A farsa educacional em que vivemos

Quando paro para pensar hoje sobre educação, me vêm à cabeça algumas perguntas. Uma delas é: porque apesar de participarmos de tanta formação continuada e de estudarmos tantas teorias a qualidade do ensino no Brasil não melhora? Será que o erro está na metodologia dos professores, ou será que é o aluno que “não quer nada com a vida?”
Penso ser esse um assunto muito complexo, que uma teoria apenas não dá conta de explicar. Diante desses fatos, cá estou eu, tentando não criar uma teoria, mas apenas, entender e organizar minhas ideias sobre educação.

 Como fazer o aluno aprender?

Em minha prática, observando a mim mesma, o trabalho dos colegas e os meus alunos do curso de formação de professores do Normal Médio, me dei conta que: SIM! Cada pessoa tem seu tempo de aprendizagem, que a aprendizagem se dá entre as relações, e, que só ensinamos e aprendemos aquilo que nos é interessante.

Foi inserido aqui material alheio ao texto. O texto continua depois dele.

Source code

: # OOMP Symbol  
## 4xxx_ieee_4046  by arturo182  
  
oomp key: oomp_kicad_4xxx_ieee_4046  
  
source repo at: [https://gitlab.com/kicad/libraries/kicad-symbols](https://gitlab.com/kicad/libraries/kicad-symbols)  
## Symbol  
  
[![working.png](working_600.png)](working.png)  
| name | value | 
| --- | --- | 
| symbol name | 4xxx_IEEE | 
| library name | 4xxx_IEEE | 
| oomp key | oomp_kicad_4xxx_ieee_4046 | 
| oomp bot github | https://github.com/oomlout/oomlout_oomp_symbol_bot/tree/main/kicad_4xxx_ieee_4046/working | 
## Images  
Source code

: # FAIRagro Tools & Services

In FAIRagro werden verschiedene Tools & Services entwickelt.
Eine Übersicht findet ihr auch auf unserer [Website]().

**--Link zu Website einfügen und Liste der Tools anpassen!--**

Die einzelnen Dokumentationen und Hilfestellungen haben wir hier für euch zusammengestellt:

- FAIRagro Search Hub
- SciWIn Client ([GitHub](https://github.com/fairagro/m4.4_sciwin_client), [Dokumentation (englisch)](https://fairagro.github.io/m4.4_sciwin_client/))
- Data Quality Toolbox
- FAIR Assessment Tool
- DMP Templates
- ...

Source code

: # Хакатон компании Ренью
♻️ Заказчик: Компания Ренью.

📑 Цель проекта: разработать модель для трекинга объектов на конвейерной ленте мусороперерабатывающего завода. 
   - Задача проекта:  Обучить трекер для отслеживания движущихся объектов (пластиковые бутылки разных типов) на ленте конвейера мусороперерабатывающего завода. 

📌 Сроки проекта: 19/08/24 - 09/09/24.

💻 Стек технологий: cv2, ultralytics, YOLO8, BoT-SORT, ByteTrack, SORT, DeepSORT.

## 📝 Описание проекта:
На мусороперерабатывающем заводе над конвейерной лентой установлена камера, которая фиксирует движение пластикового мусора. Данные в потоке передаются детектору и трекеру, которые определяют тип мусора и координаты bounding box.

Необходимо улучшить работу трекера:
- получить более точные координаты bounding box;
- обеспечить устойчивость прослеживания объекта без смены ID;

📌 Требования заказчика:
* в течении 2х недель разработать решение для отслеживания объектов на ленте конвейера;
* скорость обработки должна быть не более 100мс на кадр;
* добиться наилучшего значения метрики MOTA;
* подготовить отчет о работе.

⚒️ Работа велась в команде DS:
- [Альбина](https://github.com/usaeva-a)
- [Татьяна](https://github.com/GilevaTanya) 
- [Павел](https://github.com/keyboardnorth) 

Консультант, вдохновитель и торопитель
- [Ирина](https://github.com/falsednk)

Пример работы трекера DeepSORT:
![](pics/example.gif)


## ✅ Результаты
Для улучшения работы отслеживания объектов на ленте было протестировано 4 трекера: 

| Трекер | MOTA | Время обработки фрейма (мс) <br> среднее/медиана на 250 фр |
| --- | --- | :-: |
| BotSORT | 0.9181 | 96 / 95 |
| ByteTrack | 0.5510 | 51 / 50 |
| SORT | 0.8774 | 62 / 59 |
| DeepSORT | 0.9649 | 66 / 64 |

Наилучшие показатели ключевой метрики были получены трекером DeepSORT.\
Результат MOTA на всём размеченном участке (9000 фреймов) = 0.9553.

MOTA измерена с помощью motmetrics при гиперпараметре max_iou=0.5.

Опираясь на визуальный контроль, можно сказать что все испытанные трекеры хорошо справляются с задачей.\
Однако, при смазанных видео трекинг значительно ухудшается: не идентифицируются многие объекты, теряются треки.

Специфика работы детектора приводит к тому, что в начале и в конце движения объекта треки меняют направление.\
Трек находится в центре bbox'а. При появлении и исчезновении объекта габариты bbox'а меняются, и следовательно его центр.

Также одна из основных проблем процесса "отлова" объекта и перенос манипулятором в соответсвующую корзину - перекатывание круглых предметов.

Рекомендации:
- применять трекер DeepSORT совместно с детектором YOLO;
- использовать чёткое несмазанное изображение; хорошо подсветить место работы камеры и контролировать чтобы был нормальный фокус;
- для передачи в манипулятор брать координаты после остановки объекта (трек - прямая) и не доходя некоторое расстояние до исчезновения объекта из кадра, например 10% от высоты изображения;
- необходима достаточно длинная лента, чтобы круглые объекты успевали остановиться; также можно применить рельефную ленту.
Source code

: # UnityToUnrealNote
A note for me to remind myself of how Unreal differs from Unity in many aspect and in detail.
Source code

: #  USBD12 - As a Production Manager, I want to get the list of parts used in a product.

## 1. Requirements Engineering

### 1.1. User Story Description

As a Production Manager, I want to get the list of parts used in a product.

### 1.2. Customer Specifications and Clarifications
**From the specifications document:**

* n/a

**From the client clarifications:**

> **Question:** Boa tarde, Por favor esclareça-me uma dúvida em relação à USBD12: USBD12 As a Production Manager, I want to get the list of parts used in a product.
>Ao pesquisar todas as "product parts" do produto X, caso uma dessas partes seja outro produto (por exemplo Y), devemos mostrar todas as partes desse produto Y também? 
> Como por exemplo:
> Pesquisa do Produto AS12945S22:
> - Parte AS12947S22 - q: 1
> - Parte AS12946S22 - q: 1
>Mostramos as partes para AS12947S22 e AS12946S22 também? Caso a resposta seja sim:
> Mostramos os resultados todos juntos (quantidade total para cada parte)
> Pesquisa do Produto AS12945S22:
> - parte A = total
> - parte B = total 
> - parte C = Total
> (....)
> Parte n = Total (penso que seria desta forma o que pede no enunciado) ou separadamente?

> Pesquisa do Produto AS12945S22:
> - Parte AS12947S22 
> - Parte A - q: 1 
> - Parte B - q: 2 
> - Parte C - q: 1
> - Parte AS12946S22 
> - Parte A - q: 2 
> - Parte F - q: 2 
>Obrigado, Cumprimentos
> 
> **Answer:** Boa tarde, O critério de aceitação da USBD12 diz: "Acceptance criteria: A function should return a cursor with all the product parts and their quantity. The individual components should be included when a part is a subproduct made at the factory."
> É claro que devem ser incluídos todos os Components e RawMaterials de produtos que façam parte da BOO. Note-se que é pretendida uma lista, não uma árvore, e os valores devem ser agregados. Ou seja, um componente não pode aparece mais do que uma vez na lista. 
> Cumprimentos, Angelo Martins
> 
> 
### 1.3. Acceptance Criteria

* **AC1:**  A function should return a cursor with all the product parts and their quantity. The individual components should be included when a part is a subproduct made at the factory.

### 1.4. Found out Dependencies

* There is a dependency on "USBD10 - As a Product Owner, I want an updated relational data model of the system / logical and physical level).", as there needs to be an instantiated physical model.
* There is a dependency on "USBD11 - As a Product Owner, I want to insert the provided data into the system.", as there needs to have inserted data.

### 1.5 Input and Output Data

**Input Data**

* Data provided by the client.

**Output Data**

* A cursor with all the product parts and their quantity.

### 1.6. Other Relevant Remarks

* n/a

Acredito está aí, se não a principal razão da não aprendizagem, pelo menos um fator determinante.
Por que acredito nisso?
No primeiro momento em que fui educadora de apoio, e através de minha experiência em sala de aula, percebi que, apesar das formações sobre avaliação, metodologia ou recursos didáticos, alguns professores fechados em suas salas de aulas, continuavam seguindo com a sua antiga prática. Não realizavam  transposição didática, nem tão pouco contextualizava os conteúdos, apenas repassava-os para os alunos. Por outro lado, havia professores que apesar de inovar seus métodos de ensino, tinham sempre alguns alunos que não apresentavam uma aprendizagem significativa, nem apresentavam qualquer interesse pelas aulas.
Partindo dessas observações, pude constatar que o trabalho realizado pelo professor em sala e sua maneira de abordar os conteúdos, tem inteira relação com seus conceitos de moral, sua filosofia de vida, bem como, segundo Masllow, seus desejos e prioridades pessoais. Da mesma forma se dá com os alunos, se o conteúdo estudado tiver relação com suas necessidades, o aluno demonstra interesse, pesquisa, discuti e constrói seu conhecimento, caso contrário ele apenas decora, faz as provas e esquece.
Constatando essa realidade, entendo que a organização das disciplinas em suas matrizes e dos conteúdos em seus parâmetros fechados em si mesmos, os professores que não contextualizam, nem problematizam, fechados apenas em suas necessidades (mundo), o aluno (adolescente) que busca aprender coisas que respondam às questões de sua fase em particular e, muitas vezes, de sua dura realidade, contribuem para a grande farsa educacional brasileira que vivemos hoje.